Allison Amend is the author of the novels A Nearly Perfect Copy, Stations West, which was a finalist for the 2011 Sami Rohr Prize for Jewish Literature and the Oklahoma Book Award, and Enchanted Islands. She is also the author of the Independent Publisher’s Award-winning short story collection Things That Pass for Love. She joined Signature to offer some advice on how to ease the burden of creating a realistic setting in fiction writing through travel.
One of the hardest elements of writing fiction, in my opinion, is setting (apart from characterization, plot, endings, voice etc. In other words, it’s all hard). The goal, of course, is to make sure your readers know where your characters are in space and time, but also to make this information feel essential to the story. Too much setting, and the reader will skip the paragraph, too little and the characters will seem to float bodyless in space. When I am creating setting, I aim for the telling detail, the one or two little things that characterize the whole place (the synecdoche if you will).
But how to find those salient details? I think this is where travel becomes important. Uncomfortable travel. Travel where you don’t know the language, where the landscape is unrecognizable, where, preferably, there is little tourist infrastructure.
I live in New York City where I walk the same streets most days. Occasionally, a store will close or a restaurant will change owners, and it’s almost impossible to remember what had been in its place even a week before – though I must have passed it 200 times, and even patronized it on occasion. That’s the nature of complacency (and it’s probably necessary for our sanity. If we noticed every detail there would be sensory and memory overload).

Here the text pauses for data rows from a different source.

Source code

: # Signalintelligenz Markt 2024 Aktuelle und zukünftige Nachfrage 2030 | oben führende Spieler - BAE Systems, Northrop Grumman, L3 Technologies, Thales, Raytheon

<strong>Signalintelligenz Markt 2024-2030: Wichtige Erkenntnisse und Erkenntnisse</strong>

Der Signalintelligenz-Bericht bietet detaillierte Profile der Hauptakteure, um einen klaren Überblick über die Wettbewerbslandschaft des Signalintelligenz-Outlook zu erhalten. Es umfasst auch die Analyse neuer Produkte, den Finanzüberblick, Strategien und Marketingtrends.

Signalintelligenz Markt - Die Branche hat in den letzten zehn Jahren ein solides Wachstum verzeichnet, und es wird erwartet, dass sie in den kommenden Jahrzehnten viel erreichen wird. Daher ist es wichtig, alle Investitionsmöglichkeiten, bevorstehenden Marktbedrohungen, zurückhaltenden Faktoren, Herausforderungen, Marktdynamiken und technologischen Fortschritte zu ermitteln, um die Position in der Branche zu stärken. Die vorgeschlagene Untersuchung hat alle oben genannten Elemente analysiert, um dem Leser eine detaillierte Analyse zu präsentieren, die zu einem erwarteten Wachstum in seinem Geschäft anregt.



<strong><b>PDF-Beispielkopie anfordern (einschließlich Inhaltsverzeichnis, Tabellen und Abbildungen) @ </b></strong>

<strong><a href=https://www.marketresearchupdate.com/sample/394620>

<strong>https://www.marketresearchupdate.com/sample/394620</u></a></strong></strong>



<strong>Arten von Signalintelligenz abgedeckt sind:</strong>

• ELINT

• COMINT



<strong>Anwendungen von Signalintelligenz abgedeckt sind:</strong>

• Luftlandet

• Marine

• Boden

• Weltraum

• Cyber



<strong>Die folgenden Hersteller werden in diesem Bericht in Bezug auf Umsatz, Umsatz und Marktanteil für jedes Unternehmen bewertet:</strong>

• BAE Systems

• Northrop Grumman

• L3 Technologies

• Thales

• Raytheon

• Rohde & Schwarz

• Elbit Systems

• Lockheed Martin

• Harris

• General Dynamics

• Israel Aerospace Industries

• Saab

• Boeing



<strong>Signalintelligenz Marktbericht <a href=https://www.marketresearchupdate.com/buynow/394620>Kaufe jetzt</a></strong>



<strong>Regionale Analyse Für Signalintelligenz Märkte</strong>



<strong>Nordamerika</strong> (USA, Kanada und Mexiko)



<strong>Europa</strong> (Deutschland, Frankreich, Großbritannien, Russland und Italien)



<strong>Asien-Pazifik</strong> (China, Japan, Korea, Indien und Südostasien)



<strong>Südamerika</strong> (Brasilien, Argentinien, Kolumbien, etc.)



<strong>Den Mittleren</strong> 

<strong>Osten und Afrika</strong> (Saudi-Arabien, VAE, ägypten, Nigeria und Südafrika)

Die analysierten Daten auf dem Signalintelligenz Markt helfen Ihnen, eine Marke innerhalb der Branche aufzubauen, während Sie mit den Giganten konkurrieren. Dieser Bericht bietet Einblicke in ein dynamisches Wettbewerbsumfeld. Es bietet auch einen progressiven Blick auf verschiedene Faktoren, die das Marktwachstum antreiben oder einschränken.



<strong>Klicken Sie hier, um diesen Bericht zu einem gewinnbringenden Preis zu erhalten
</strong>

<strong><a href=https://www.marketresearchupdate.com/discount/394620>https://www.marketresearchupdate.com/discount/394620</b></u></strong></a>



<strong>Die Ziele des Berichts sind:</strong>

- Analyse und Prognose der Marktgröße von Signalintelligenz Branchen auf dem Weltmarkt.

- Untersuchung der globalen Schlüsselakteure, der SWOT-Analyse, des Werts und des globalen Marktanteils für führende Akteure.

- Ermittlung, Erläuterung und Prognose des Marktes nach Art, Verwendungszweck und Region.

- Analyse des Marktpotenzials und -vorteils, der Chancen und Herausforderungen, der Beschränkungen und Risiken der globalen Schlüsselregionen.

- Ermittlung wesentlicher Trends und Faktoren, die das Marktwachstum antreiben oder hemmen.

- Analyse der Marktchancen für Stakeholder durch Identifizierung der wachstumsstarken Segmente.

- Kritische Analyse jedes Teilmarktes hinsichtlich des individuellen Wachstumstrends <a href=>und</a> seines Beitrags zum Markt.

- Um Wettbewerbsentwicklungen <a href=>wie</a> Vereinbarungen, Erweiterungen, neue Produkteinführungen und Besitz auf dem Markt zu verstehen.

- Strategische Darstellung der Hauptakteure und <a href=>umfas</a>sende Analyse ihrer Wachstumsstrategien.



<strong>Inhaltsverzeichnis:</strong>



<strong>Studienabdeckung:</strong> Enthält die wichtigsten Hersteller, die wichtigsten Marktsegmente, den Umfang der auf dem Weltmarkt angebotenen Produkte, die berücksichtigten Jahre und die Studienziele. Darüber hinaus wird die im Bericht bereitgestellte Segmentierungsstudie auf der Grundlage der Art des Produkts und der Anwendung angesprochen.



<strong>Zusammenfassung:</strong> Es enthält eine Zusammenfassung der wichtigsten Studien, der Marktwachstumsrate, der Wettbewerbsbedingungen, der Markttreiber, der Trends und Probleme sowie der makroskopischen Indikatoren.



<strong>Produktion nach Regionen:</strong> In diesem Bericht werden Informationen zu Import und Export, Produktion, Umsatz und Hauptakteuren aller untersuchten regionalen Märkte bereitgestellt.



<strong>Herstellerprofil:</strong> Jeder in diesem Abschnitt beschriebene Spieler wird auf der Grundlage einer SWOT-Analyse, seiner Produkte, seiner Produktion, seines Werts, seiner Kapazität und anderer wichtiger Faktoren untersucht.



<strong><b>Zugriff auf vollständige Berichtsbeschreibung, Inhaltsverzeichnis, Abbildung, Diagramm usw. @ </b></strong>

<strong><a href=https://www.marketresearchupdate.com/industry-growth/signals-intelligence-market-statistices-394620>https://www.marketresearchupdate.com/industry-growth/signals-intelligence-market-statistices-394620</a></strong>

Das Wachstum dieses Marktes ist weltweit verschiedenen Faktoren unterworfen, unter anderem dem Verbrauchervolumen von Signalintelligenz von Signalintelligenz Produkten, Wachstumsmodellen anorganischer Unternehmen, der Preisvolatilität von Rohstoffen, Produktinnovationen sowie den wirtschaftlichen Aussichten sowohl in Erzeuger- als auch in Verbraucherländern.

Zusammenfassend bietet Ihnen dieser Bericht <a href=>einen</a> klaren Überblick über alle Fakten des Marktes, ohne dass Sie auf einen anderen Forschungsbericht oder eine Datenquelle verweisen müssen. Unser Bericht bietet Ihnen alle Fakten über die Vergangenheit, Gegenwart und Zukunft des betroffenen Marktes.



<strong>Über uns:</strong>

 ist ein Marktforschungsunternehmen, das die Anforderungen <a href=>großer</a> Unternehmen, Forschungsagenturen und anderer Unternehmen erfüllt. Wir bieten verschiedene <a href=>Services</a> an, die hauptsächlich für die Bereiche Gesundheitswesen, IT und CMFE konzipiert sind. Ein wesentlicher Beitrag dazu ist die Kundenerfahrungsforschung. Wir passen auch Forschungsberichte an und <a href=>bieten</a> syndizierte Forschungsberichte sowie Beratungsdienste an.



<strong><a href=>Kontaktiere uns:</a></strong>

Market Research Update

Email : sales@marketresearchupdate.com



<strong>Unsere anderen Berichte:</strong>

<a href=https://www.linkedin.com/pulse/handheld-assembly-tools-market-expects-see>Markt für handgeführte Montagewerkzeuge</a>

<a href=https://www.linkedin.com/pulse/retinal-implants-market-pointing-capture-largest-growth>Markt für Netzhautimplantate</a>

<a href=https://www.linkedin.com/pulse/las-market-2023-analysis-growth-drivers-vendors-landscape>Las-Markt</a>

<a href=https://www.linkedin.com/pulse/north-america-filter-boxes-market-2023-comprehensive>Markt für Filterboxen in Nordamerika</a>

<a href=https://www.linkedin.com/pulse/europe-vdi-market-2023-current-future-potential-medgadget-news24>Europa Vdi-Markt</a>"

Therefore, when I travel, I try to visit the unexpected, so that I can be jolted out of this complacency to see the world with fresh eyes, to pick out that strange significant detail that will make the setting come alive in a story.
Last year I visited China, but instead of visiting Beijing and Shanghai, I met up with friends in Zhangjiajie National Park in Hunan Province (the inspiration for the movie “Avatar”). Not only were the karst formations otherworldly (it really did look like Pandora), but we were one of two small groups of western tourists in the park. There were recognizable elements that are apparently native to all national parks around the world – souvenir stands (a McDonald’s at the top of a mountain?), difficult-to-read wooden sign maps (I have to turn a map around in my hands to read it), whining children, fried food, biting bugs. But there were parts that seemed utterly foreign: the entire park had paved paths; on summits, employees made homemade noodles and roasted meat on a stick (which turned out to be not the best hiking food); the Chinese practice different etiquette on crowded paths, and we attracted attention as though we were movie stars. Through comparison, I was able to pinpoint what made American parks so American, to see our national parks in a new way.
This is why I try to stay with people when I travel. (Also, I’m cheap.) By integrating myself into their daily lives, I am forced to examine the habits and choices I make daily, to step outside myself and see a life – my life – as an observer might. “Want to come visit me?” someone might ask offhandedly, and I’ll show up on their doorstep in Bamberg, Germany. “Can I come to dinner?” I might ask a new acquaintance, who lives in a conservative Syrian-Jewish family. What do they eat on Shabbat? “Want to meet me in Tbilisi?” a friend queried recently. I’ll admit I had to look it up (Georgia, bordering Turkey – they make good wine and like to eat dumplings with butter). I bought the ticket yesterday.